El Índice de Precios Internos al por Mayor (IPIM) evidenció un repunte durante el mes de agosto, registrando una suba del 3,1%, lo que representa una clara aceleración con respecto al 2,8% anotado en julio. La información, divulgada este miércoles por el Instituto Nacional de Estadística y Censo (INDEC), detalla que este incremento general obedece a avances simultáneos tanto en los “Productos nacionales” (3,1%) como en los “Productos importados” (2,9%).
El panorama para los meses venideros se vislumbra complejo, dado el comportamiento del tipo de cambio.

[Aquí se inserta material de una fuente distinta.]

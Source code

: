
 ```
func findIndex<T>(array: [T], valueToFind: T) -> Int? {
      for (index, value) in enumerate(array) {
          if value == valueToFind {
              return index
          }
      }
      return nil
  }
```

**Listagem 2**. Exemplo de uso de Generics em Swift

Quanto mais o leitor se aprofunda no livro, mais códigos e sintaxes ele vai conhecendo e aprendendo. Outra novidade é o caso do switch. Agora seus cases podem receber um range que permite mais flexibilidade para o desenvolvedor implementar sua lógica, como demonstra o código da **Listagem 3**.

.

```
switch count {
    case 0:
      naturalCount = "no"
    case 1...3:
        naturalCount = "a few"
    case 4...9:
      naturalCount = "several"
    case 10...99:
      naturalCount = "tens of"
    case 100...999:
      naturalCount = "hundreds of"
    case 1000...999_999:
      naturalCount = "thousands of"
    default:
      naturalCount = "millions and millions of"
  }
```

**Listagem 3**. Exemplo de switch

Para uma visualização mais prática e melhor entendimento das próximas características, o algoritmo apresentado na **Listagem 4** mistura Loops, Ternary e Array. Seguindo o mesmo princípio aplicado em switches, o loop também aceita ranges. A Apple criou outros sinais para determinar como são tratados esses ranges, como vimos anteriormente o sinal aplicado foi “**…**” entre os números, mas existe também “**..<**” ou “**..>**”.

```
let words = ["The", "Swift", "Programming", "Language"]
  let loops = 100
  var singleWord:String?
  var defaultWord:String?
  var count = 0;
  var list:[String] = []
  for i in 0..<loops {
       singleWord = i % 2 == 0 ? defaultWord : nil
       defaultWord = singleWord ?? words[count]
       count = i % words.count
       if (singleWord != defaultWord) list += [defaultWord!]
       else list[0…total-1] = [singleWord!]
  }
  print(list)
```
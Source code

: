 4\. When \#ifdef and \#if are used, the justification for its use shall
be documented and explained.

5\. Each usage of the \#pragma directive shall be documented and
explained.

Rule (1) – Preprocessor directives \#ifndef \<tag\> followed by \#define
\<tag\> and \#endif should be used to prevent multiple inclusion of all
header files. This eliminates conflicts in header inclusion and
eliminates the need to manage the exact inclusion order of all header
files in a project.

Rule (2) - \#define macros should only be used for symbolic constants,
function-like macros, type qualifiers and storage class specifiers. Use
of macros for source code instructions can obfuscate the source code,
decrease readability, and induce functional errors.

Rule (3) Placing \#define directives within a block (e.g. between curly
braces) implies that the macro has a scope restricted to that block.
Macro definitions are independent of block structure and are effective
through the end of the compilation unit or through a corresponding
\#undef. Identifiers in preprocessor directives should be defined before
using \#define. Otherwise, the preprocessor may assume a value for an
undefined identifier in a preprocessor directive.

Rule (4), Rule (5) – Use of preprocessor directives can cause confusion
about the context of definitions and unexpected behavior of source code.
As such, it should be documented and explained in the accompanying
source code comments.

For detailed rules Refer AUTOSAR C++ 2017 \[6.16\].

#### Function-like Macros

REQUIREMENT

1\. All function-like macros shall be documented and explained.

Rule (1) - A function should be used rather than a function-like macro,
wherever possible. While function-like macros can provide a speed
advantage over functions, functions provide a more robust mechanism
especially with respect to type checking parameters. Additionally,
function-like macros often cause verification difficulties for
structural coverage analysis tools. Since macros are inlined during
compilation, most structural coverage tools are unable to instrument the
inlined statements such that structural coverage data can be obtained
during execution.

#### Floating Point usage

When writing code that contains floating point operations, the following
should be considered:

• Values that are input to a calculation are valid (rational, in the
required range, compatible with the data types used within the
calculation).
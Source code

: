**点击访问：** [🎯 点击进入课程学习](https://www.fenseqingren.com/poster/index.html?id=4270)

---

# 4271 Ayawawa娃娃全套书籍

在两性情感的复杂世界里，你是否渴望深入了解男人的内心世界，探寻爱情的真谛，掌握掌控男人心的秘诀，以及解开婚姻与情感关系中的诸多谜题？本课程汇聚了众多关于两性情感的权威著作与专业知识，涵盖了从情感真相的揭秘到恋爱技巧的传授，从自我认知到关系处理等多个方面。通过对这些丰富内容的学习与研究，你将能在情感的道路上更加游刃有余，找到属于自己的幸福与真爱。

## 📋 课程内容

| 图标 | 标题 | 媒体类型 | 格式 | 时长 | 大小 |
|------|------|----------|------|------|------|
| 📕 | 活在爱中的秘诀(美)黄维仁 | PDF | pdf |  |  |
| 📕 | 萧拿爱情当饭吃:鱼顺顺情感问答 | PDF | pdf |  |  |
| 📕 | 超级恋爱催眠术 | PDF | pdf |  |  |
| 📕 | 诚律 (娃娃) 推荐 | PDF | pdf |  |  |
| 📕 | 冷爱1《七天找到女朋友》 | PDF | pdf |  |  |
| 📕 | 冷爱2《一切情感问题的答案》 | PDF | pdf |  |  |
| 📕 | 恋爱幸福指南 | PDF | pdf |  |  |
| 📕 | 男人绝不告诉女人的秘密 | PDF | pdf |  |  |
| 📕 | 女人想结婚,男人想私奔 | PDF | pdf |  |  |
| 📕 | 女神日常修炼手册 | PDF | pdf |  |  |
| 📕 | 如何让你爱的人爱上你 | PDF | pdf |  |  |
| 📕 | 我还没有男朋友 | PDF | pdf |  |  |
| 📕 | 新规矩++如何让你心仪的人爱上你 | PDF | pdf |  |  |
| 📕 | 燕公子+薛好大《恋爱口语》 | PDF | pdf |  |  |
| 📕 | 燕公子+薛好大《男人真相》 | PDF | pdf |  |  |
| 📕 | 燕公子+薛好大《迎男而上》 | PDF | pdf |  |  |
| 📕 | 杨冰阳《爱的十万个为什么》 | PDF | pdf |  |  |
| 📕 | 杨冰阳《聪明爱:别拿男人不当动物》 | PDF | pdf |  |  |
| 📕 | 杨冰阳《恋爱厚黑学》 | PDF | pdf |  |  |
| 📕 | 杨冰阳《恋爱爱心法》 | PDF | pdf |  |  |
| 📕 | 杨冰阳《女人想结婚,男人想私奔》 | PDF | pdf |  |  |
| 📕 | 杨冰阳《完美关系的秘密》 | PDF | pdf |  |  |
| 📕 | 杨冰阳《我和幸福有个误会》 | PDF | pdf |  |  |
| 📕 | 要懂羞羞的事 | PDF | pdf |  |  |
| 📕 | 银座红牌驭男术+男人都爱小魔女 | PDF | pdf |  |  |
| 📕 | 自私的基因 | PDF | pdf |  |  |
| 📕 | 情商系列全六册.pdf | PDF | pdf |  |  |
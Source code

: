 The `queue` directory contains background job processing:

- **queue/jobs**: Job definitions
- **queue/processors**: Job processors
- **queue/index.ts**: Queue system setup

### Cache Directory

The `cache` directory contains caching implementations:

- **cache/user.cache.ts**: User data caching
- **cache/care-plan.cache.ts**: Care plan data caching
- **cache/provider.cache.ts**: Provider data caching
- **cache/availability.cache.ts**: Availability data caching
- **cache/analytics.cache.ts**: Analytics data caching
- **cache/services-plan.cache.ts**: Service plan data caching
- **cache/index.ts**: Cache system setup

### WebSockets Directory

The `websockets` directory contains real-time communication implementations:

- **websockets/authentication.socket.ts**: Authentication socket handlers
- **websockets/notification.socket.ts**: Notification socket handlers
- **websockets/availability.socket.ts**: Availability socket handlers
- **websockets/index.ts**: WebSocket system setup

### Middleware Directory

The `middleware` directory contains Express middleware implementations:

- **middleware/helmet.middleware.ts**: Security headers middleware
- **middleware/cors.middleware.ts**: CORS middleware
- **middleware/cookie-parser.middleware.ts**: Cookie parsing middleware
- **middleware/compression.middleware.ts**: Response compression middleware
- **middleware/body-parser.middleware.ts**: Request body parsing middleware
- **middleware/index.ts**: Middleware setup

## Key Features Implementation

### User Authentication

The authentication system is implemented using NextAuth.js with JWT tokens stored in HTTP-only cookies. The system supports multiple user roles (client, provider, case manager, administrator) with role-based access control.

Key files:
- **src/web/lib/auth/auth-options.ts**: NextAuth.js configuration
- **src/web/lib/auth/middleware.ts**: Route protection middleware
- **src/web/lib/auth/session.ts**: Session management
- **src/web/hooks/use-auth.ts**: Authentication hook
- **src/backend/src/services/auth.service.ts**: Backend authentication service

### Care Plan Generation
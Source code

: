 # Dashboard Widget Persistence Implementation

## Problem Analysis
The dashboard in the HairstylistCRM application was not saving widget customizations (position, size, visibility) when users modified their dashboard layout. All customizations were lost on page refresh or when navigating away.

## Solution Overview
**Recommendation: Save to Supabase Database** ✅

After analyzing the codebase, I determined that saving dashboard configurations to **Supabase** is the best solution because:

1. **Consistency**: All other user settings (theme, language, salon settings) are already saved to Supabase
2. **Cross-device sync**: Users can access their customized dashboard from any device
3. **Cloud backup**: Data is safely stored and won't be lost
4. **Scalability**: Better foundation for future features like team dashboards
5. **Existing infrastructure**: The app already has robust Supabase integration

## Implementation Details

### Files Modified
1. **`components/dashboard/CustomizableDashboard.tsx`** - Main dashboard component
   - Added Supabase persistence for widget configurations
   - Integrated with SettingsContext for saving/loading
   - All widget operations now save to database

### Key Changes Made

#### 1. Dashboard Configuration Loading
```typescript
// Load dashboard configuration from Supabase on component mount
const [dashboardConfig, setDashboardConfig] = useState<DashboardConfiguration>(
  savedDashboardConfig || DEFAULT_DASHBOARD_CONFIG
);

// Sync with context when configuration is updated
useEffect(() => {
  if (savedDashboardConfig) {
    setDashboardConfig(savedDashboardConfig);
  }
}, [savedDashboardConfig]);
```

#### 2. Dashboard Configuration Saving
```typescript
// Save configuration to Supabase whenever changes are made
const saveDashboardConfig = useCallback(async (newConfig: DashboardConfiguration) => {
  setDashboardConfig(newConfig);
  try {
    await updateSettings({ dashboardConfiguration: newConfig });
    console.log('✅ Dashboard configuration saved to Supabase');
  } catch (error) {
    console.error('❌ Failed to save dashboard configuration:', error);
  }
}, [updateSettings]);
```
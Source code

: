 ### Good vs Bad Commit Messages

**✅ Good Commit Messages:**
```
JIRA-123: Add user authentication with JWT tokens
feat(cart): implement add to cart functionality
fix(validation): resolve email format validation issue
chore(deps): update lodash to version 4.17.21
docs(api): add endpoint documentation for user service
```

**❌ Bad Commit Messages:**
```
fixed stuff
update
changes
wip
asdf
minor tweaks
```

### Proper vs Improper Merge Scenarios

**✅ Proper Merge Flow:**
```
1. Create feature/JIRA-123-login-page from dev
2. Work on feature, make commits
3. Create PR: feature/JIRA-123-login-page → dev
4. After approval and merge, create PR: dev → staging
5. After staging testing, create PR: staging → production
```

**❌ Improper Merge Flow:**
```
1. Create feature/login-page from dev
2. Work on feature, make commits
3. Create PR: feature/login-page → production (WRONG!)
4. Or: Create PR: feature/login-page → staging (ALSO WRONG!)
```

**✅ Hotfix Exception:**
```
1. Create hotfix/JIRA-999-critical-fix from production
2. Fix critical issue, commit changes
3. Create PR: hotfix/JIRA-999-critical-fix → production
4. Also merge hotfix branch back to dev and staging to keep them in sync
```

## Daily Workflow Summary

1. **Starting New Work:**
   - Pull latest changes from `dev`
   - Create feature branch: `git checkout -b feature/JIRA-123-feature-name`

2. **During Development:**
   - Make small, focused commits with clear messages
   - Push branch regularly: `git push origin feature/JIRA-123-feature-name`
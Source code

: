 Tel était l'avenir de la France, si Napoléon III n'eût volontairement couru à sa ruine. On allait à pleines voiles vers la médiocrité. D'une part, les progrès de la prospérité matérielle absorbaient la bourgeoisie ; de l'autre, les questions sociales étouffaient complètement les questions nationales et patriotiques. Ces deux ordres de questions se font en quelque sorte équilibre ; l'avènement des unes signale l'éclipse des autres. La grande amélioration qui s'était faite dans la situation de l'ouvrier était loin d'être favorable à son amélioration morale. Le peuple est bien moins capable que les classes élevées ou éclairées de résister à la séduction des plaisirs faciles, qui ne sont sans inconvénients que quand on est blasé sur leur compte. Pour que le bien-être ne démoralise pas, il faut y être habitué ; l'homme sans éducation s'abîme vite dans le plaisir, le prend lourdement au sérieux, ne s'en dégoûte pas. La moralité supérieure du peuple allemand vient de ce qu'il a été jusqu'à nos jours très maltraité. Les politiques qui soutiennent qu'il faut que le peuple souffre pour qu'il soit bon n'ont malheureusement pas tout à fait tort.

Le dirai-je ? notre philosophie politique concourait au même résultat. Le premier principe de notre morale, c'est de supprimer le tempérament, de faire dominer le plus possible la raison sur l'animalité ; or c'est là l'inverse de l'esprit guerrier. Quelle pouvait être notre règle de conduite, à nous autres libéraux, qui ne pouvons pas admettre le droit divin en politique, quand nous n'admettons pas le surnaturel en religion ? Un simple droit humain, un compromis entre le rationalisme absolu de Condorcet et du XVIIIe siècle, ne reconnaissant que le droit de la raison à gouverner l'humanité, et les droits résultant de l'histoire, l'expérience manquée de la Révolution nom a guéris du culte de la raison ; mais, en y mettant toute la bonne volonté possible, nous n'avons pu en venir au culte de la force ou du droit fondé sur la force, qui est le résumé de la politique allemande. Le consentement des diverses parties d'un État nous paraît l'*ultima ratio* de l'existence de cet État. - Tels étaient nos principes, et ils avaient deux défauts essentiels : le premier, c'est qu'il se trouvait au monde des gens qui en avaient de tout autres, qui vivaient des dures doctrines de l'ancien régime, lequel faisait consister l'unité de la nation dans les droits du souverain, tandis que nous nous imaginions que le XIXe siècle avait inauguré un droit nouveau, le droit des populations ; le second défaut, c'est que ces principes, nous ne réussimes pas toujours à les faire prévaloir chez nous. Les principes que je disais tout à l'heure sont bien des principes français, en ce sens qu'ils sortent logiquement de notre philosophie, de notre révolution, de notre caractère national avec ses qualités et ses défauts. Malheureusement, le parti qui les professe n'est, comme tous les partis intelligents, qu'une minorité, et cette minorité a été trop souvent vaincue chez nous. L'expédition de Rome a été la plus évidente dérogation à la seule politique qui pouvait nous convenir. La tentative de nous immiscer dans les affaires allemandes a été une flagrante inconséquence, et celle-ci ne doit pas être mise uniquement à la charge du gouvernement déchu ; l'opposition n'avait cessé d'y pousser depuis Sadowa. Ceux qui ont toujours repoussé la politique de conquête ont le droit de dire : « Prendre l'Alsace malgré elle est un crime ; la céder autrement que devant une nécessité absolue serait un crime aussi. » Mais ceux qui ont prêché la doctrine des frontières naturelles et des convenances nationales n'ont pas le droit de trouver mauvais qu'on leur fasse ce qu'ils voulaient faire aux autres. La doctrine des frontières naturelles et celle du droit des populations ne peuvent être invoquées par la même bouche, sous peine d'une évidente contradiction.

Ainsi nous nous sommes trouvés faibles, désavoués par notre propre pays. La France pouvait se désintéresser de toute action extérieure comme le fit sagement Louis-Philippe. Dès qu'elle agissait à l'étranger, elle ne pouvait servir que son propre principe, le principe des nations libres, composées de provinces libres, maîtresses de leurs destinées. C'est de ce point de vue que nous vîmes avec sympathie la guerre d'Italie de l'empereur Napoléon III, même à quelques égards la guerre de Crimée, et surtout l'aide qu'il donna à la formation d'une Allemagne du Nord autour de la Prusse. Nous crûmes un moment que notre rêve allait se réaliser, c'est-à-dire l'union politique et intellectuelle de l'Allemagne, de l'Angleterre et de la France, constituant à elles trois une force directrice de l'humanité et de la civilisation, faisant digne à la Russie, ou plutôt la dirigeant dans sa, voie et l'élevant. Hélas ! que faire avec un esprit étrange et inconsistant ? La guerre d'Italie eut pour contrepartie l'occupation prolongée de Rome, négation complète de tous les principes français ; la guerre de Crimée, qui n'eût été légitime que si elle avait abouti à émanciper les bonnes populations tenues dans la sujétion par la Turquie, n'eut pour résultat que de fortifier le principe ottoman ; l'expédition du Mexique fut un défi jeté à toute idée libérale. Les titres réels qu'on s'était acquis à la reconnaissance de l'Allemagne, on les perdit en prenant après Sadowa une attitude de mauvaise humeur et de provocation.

El dólar mayorista ya acumula una apreciación del 9,8% en septiembre y un contundente 41,1% en la comparación interanual, una dinámica que inevitablemente se trasladará a los costos de producción y, por consiguiente, a los precios mayoristas del noveno mes del año.
Dentro del segmento de productos de origen nacional, que concentra el mayor peso en el índice, se destacaron los notables aumentos en rubros esenciales. Los “Productos agropecuarios” y los “Productos refinados del petróleo” fueron los de mayor incidencia, con subas del 5,5% y 5,2% respectivamente. También se registraron incrementos significativos en partidas como “Petróleo crudo y gas” (3,6%), “Vehículos automotores, carrocerías y repuestos”, y “Sustancias y productos químicos”. Otras actividades que mostraron fuertes alzas fueron el tabaco (6%), los equipos para medicina (5,4%) y la madera (3,3%).
Este escenario de presiones por el lado de los costos choca con una inflación minorista que, si bien moderó levemente su ritmo en agosto al ubicarse en 1,9% (igual que en julio), continúa exhibiendo una elevada inercia. El Índice de Precios al Consumidor (IPC) acumula así un aumento del 19,5% en lo que va del año y del 33,6% en los últimos doce meses.
El análisis del IPC de agosto revela que el gasto en Transporte (3,6%) fue el que más contribuyó al alza, impulsado por los combustibles y la compra de vehículos, seguido por Bebidas alcohólicas y tabaco (3,5%). A nivel regional, “Alimentos y bebidas no alcohólicas” fue la categoría con mayor impacto en varias zonas del país, mientras que en el Gran Buenos Aires y la Patagonia fue “Transporte” la de mayor incidencia. En contrapartida, “Recreación y cultura” y “Prendas de vestir y calzado” fueron las divisiones con las variaciones más tenues.
La composición de la inflación minorista confirma la presión generalizada: los precios regulados lideraron las subas con un 2,7%, seguidos muy de cerca por el IPC núcleo (2,0%), que refleja la tendencia inflacionaria de fondo, descontando estacionalidades y tarifas.
En síntesis, la economía argentina enfrenta un cuadro de persistentes presiones inflacionarias, donde el salto de los costos mayoristas, agudizado por la volatilidad cambiaria, actúa como un presagio de nuevas tensiones sobre los precios que finalmente afrontan los consumidores, complicando el ya difícil camino hacia la estabilidad de precios.